[[ GIVEN RECORDS, beginning ]]
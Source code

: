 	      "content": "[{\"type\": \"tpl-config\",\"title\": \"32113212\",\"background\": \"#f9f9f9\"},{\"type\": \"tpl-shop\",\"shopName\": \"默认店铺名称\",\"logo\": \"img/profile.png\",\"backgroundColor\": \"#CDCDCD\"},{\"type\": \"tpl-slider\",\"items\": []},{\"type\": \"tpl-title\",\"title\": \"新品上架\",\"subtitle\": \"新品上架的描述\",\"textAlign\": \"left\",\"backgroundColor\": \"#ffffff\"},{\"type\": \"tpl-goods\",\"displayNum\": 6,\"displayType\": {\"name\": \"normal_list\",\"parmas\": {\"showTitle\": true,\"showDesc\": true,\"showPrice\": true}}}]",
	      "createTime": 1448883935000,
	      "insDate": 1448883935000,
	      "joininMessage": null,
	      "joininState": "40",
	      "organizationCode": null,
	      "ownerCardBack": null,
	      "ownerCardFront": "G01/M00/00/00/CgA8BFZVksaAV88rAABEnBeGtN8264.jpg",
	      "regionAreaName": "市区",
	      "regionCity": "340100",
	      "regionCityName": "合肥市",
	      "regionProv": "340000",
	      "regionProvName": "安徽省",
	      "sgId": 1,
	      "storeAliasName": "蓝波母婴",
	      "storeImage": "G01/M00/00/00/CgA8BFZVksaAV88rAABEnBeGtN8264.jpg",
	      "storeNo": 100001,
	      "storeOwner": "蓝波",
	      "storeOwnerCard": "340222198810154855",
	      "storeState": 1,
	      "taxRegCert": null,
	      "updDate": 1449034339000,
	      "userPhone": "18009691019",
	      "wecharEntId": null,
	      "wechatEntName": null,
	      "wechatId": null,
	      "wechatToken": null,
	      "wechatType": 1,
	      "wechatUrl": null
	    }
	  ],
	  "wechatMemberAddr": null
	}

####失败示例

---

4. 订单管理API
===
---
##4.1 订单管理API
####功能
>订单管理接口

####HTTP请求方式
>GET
[[ GIVEN RECORDS, end ]]
WORK ITEM: Retype all the records, matching them exactly.

RESPONSE:
Source code

: 	      "content": "[{\"type\": \"tpl-config\",\"title\": \"32113212\",\"background\": \"#f9f9f9\"},{\"type\": \"tpl-shop\",\"shopName\": \"默认店铺名称\",\"logo\": \"img/profile.png\",\"backgroundColor\": \"#CDCDCD\"},{\"type\": \"tpl-slider\",\"items\": []},{\"type\": \"tpl-title\",\"title\": \"新品上架\",\"subtitle\": \"新品上架的描述\",\"textAlign\": \"left\",\"backgroundColor\": \"#ffffff\"},{\"type\": \"tpl-goods\",\"displayNum\": 6,\"displayType\": {\"name\": \"normal_list\",\"parmas\": {\"showTitle\": true,\"showDesc\": true,\"showPrice\": true}}}]",
	      "createTime": 1448883935000,
	      "insDate": 1448883935000,
	      "joininMessage": null,
	      "joininState": "40",
	      "organizationCode": null,
	      "ownerCardBack": null,
	      "ownerCardFront": "G01/M00/00/00/CgA8BFZVksaAV88rAABEnBeGtN8264.jpg",
	      "regionAreaName": "市区",
	      "regionCity": "340100",
	      "regionCityName": "合肥市",
	      "regionProv": "340000",
	      "regionProvName": "安徽省",
	      "sgId": 1,
	      "storeAliasName": "蓝波母婴",
	      "storeImage": "G01/M00/00/00/CgA8BFZVksaAV88rAABEnBeGtN8264.jpg",
	      "storeNo": 100001,
	      "storeOwner": "蓝波",
	      "storeOwnerCard": "340222198810154855",
	      "storeState": 1,
	      "taxRegCert": null,
	      "updDate": 1449034339000,
	      "userPhone": "18009691019",
	      "wecharEntId": null,
	      "wechatEntName": null,
	      "wechatId": null,
	      "wechatToken": null,
	      "wechatType": 1,
	      "wechatUrl": null
	    }
	  ],
	  "wechatMemberAddr": null
	}

####失败示例

---

4. 订单管理API
===
---
##4.1 订单管理API
####功能
>订单管理接口

####HTTP请求方式
>GET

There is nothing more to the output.